Когда компания разбредалась, муж говорил ей, что если не выпить с кондукторами, то не разыщешь нужный контейнер... Контейнеров — тыщи...

— У Чехова сказано в одном месте, — говорила Ирина Федоровна, — что водка чернит репутацию и красит нос. Ты погляди, у тебя нос совсем стал пунцовым...

Сарычев разводил руками, просительно улыбался, как виноватый мальчик на материнский урок. Наутро, затемно, он отправлялся через весь непомерно обширный город — к себе на товарную станцию.

Когда весною пришла бумага из Главохоты, Сарычев сказал жене:

— Я поеду, Ирина. Здесь мне невозможно — ты видишь сама. Полдня я гружу контейнеры, да еще полдня уходит на тряску в трамваях. Вот и все. Вроде мы вместе живем, а посчитай, сколько мы пробыли вместе... Как будто еще дальше разъехались. Так у нас не получится ничего. Давай-ка решайся — и едем вместе на Кундорожь...

— Да, да, поезжай, — сказала Ирина Федоровна. — Я тебя понимаю. Тебе лучше — там. Вот мы отправим наших заводских ребятишек в пионерские лагеря, и я приеду к тебе. Я ведь, ты знаешь, всю жизнь председатель лагерной комиссии. Так что дай бог к середине июня я соберусь...

— А раньше у нас и нечего делать, — сказал Сарычев. — У нас бывает — и в мае снег упадет.

Победитель

Снова суд, снова: «Сарычев Евгений Васильевич — истец. Ответчик — Алехин. Суд решил: Сарычева в должности егеря восстановить и выплатить ему компенсацию за вынужденный прогул из бюджета охотхозяйства».

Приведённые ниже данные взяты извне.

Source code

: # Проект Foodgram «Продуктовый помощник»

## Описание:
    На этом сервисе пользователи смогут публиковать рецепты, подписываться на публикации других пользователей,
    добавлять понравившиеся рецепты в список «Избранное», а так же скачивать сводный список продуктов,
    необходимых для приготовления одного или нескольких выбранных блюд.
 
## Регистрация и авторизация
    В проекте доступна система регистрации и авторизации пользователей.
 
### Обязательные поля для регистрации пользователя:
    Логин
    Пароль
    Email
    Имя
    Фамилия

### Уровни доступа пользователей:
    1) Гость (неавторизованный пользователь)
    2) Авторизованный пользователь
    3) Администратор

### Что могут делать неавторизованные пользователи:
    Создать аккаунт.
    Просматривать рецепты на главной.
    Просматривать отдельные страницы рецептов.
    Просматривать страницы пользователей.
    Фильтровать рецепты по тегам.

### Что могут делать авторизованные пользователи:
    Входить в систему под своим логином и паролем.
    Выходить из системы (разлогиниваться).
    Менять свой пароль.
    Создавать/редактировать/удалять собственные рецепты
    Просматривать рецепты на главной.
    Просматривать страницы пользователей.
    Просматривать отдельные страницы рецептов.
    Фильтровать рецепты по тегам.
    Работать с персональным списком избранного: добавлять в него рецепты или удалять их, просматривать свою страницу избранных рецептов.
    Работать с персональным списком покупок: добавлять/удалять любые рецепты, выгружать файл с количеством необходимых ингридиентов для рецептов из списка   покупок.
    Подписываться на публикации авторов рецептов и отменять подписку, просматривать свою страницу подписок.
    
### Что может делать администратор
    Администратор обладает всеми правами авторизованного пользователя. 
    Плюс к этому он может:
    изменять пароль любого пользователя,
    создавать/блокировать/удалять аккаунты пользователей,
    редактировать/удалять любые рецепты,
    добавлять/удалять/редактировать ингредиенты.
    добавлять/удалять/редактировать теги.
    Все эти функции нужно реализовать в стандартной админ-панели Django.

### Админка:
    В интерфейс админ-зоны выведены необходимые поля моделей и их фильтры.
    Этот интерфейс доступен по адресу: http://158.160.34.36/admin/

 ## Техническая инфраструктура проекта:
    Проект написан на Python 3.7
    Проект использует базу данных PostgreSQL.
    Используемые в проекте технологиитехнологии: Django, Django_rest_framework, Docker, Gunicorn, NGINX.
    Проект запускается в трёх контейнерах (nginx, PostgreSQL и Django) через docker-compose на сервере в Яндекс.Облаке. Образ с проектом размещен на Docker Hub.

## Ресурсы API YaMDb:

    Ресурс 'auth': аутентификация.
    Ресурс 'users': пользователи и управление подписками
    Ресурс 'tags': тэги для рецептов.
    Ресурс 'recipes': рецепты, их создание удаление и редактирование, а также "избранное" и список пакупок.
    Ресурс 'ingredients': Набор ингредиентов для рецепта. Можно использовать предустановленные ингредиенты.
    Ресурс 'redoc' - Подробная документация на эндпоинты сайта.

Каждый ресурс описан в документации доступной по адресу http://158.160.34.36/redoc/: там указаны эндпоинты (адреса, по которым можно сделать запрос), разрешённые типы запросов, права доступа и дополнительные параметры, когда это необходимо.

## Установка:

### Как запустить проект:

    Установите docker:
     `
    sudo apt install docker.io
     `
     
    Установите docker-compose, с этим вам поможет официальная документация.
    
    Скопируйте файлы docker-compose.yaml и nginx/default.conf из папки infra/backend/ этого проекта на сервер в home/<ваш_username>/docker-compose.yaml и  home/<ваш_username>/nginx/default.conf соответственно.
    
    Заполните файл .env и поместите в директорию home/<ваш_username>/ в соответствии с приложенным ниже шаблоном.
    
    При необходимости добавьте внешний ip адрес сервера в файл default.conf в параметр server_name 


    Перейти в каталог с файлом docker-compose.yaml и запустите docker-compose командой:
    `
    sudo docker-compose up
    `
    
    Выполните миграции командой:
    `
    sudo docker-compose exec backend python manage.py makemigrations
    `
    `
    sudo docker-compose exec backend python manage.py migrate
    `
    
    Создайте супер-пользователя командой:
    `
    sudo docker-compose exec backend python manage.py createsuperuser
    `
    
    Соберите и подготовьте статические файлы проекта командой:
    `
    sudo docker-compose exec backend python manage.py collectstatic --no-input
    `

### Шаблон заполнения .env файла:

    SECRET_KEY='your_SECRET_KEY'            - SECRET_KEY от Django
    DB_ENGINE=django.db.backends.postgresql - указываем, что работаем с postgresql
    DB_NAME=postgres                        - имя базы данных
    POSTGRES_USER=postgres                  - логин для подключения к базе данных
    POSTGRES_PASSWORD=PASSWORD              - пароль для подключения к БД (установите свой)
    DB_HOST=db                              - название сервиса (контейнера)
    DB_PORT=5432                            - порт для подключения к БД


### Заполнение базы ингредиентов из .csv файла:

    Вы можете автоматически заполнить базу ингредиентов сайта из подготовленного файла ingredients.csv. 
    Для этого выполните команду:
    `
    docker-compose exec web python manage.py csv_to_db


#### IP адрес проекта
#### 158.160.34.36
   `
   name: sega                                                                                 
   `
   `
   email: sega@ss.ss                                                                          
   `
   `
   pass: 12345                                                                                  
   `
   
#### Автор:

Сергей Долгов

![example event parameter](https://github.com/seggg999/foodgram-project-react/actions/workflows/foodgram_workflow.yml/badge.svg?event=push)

...В Гумборице Сарычев получил компенсацию, взял в магазине хлеба, масла, сахару, чаю, бутылку водки и колбасы. Он дожидался на пирсе попутной лодки. Котомка его была легка. И на душе он чувствовал легкость. Ни теплая печка, ни пес, ни голодный кролик не ждали его на Кундорожи. Уезжая, Сарычев подарил своих кроликов начальнику Гумборицкой милиции Сподобаеву. Тот как раз в ту пору женился и начал строительство дома окнами на канал.

Пяльинских лодок не видно было у причала, но Сарычев не спешил. Он стоял, опершись о перила, поглядывал по сторонам. Все было то же в Гумборице, что год назад: сипели буксиры в затоне, стучали весла на переправе, и мужики заворачивали на пирс, пожимали егерю руку. Сарычев не был тут зиму, но будто он постарел, помудрел, будто отбыл долгие годы изгнанья; неторопкая деревянная здешняя жизнь являлась ему, как детство.

«Ну что же, Евгений Васильевич, — говорил себе Сарычев, — пригодилось тебе твое высшее юридическое образование. Представилась наконец возможность повыступать в судах. И обвинителем был и сам себе адвокатом. Год жизни... Можно целый роман написать...»

Он думал, что нынче не будет возиться с большим огородом — зачем? Что станется завтра? Посадит мешок картошки — и ладно...

Он постоял за себя, победил, но начальник охотинспекции Рогаль после суда у себя в кабинете сказал ему:

— Смотри, Сарычев! Мы тебя трогать не будем, но предупреждаем, не подымай газетной шумихи вокруг своей личности. Не мешай нам работать.